In [None]:
!nvidia-smi
!nvcc --version

In [None]:
import torch
import torch.nn as nn
import torch.optim as optim
import torchvision
# import torchvision.transforms as transforms
import torchsummary
from tqdm import tqdm

In [None]:
# 1) GPU？
device = torch.device("cuda" if torch.cuda.is_available() else "cpu")
print(f"Using {device} device")

# <1> 数据预处理
transform = torchvision.transforms.Compose([
        torchvision.transforms.Resize((224, 224)),
        torchvision.transforms.ToTensor()  ])

# <2> 加载MNIST数据集
dataset = torchvision.datasets.ImageFolder(root="/kaggle/input/imgnet-10/ImageNet-10", transform=transform)
train_size = int(0.8 * len(dataset))  # 训练集占80%，1,300张*0.8=1040张
test_size = len(dataset) - train_size # 测试集占20%，1,300张-1040张=260张
torch.manual_seed(42)  # 为了保证每次划分的数据集一致
trainset, testset = torch.utils.data.random_split(dataset, [train_size, test_size])
trainloader = torch.utils.data.DataLoader(trainset, batch_size=64, shuffle=True, num_workers=4)
testloader = torch.utils.data.DataLoader(testset, batch_size=1000, shuffle=False, num_workers=4)

In [None]:
# <3> 定义AlexNet模型
alexnet = nn.Sequential(
    nn.Conv2d(3, 96, kernel_size=11, stride=4, padding=1),  nn.ReLU(),
    nn.MaxPool2d(kernel_size=3, stride=2),
    nn.Conv2d(96, 256, kernel_size=5, padding=2),           nn.ReLU(),
    nn.MaxPool2d(kernel_size=3, stride=2),
    nn.Conv2d(256, 384, kernel_size=3, padding=1),          nn.ReLU(),
    nn.Conv2d(384, 384, kernel_size=3, padding=1),          nn.ReLU(),
    nn.Conv2d(384, 256, kernel_size=3, padding=1),          nn.ReLU(),
    nn.MaxPool2d(kernel_size=3, stride=2),
    nn.Flatten(),
    nn.Linear(6400, 4096),                                  nn.ReLU(),
    nn.Dropout(p=0.5),  # 防止过拟合，丢弃概率为50%
    nn.Linear(4096, 4096),                                  nn.ReLU(),
    nn.Dropout(p=0.5),
    nn.Linear(4096, 10),
).to(device)  # 2) 将模型加载到GPU上

# torchsummary
torchsummary.summary(alexnet, (3, 224, 224))

In [None]:
# <4> 损失函数
criterion = nn.CrossEntropyLoss()

# <5> 优化器
optimizer = optim.Adam(alexnet.parameters(), lr=0.0001)

In [None]:
# <6> 自定义计算准确率函数
def test(model, testloader):
    # <6-1> 进入评估模式
    model.eval()

    # <6-2> 计算输出
    correct = total = 0
    with torch.no_grad():   # 关闭梯度计算
        # 从测试集中一批一批地取数据, 每批64个, 一共取260/64=4次+1次
        for images, labels in testloader:

            # 4) 将测试数据加载到GPU上
            images, labels = images.to(device), labels.to(device)

            # 计算预测值
            outputs = model(images)

            # <6-3> 计算准确率
            # 按行(=1)取最大值，返回最大值、最大值的索引(预测结果)
            _, predicted = torch.max(outputs.data, 1)

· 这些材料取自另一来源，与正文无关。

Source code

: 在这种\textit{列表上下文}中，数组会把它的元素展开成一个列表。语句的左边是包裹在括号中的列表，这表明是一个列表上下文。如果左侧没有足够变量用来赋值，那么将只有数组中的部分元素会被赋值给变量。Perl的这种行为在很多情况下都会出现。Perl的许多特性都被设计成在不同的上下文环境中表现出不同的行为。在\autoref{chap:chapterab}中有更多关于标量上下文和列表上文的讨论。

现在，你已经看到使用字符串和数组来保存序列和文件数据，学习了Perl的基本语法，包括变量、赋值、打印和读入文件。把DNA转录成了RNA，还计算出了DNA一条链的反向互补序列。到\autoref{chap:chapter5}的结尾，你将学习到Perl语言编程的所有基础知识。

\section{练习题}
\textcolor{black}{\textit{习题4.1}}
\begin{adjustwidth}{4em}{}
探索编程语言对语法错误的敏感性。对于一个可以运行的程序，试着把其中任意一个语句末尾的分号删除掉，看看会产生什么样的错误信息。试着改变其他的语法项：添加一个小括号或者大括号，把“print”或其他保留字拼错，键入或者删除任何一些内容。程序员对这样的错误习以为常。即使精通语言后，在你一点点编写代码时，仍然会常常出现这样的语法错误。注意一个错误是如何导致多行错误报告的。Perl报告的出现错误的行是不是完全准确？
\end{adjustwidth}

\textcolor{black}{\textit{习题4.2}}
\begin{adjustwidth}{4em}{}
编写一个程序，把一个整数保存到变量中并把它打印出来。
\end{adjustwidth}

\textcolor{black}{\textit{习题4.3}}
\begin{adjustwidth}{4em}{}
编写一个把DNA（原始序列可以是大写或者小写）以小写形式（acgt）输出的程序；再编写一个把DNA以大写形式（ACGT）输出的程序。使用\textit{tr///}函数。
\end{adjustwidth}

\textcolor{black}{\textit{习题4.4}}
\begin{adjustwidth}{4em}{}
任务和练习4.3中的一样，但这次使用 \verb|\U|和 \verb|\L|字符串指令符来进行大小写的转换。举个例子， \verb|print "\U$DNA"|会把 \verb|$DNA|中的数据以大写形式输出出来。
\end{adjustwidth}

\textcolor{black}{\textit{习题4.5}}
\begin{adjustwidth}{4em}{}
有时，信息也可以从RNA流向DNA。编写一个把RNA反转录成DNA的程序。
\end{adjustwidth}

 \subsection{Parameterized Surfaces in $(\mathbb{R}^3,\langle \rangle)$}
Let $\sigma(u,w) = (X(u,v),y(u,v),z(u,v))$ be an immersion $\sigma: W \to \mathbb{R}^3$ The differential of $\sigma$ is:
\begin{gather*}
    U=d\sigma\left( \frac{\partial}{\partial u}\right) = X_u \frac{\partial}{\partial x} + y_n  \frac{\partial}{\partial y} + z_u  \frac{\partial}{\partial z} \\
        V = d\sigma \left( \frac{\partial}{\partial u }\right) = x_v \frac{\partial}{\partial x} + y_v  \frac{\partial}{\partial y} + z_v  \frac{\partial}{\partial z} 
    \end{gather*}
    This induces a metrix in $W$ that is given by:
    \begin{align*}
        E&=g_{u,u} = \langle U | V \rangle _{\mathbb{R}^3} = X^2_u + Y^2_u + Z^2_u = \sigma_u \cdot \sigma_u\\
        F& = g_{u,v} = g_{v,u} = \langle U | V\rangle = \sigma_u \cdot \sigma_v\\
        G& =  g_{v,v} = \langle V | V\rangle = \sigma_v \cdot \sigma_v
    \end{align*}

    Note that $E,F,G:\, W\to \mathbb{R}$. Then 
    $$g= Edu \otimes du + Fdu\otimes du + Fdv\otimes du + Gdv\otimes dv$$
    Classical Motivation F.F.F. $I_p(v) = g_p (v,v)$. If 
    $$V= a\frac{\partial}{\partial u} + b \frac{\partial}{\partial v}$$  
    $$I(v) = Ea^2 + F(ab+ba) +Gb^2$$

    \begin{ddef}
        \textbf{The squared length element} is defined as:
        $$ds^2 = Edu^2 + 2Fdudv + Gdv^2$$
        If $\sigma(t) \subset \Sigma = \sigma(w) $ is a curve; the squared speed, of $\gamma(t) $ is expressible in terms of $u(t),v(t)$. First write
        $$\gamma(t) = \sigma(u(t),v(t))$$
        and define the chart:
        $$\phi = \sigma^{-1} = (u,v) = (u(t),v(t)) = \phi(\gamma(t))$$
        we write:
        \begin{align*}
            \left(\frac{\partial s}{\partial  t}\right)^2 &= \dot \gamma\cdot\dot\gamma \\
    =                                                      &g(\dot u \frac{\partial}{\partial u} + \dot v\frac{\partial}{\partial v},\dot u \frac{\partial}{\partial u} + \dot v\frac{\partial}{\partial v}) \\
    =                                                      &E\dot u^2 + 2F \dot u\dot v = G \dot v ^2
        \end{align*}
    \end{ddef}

            # 预测值与真实值比较后, 再求和
            correct += (predicted == labels).sum().item()
            # 测试集总数
            total += labels.size(0)

    # 准确率
    accuracy = correct / total

    # 返回：准确率
    return accuracy

In [None]:
# <7> 训练模型
# 初始化训练过程中的指标：训练精度、测试精度、损失，用于绘图
train_acc_history, test_acc_history, loss_history = [], [], []

for epoch in tqdm(range(10)):  # 训练10个epoch
    alexnet.train()
    epoch_loss = 0.0        # 每epoch的损失
    running_loss = 0.0      # 每64批次batch的损失

    # 从0开始计数，每次取一个batch，一共取1040/64=16.25次
    for i, data in enumerate(trainloader, 0):
        X_train, y_train = data

        # 3) 将训练数据加载到GPU上
        X_train, y_train = X_train.to(device), y_train.to(device)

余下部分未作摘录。